I yield to no one in my support for expanded global trade, and not just because—although this is a big part of it—robust global supply chains push out the supply curve of goods and services, with positive implications for prices and consumption (along with challenges for environmental and labor conditions/rights). But because emerging economies need a chance to climb the living standards ladder by trading with rich countries. FTR, I recognize that this is not a viable campaign slogan these days.

But nothing happens in a political vacuum. The way globalization has unfolded, in addition to creating winners and losers, has allowed the winners to largely discount and ignore the losers, often under the banner that the losers can’t possibly exist (i.e., their argument seems to be that trade is always win-win, which, for the record, is inconsistent with much trade theory).

Trade deals, like the TPP, have ever less to do with actual trade and more to do with the preferences of the corporate interests with tickets to the negotiating table, who much of the time negotiate protectionism, extending patents and other investor protections. And fellow economists and many top-notch journalists—good men and women with whom I agree on almost everything—tell me trade deficits are always benign, despite common sense, theory, and evidence.

One thing that elevated the trade issue—the Trump campaign and now presidency—is part of the problem. Columnist Eduardo Porter makes a case that I hear a lot lately, one that makes an important, solid point, and then extrapolates to the wrong place. The case is: Trump’s wrong, or late to the party, re China manipulating its currency (really, “depreciating” their currency; in fact, it’s widely agreed they’re still pushing the value of the yuan around, but they’re pushing it up for now). True, and worth promulgating.

But the conclusion then seems to be: since China’s not depreciating, all’s fine there and everywhere else.
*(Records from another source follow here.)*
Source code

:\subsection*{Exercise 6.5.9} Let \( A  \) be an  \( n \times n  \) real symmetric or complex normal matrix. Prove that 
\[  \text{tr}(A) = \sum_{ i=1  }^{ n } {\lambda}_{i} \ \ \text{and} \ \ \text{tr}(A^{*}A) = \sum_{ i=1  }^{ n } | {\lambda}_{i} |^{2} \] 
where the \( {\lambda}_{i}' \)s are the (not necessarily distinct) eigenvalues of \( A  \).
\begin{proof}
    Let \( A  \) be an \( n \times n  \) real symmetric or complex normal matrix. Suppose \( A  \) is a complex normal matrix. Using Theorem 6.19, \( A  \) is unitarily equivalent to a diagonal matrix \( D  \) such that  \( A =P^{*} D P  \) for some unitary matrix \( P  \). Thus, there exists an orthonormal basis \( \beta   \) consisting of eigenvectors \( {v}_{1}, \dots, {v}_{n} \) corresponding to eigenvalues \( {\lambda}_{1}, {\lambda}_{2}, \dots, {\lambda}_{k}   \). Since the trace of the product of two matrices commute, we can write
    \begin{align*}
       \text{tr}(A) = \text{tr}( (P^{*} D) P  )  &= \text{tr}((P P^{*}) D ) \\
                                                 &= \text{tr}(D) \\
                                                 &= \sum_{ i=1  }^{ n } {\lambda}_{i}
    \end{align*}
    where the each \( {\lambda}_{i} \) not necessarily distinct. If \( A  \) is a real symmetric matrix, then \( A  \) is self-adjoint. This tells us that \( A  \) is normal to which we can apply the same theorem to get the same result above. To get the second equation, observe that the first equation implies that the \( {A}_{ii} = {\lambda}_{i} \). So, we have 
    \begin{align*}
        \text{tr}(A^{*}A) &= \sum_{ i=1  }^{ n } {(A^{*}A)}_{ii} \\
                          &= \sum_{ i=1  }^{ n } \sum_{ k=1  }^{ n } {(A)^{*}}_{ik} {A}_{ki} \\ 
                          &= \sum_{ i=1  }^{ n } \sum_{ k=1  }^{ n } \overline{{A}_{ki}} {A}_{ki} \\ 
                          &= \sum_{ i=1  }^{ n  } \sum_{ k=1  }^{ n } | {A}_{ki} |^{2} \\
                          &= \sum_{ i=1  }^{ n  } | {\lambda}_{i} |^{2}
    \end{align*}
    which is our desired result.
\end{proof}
Dean Baker drills into what’s wrong with that in the Porter piece, but I want to highlight one other point, and then end by telling you about something potentially hopeful in this space.

Porter writes: “The trade deficit [of -5% of GDP in 2007] was because of Americans’ dismal savings rate and supercharged consumption, not a cheap renminbi. After all, if Americans wanted to consume more than they created, they had to get it somewhere.”

That ignores the critical ways in which the global trade accounts must clear (see here and the links therein). We simply don’t choose our savings rate, which means we don’t autonomously choose our trade deficit. Especially with the dollar as the reserve currency, when some countries save large shares of their GDP (China’s almost at 50%; we’re typically below 10%), other countries must save less. Global savings must equal global investment, and this directly maps onto the trade accounts: countries that save more than they invest run trade surpluses, and one way China did that in the 2000s was by suppressing the value of their currency. When that happens, other countries must consume and invest more than they produce, i.e., run trade deficits.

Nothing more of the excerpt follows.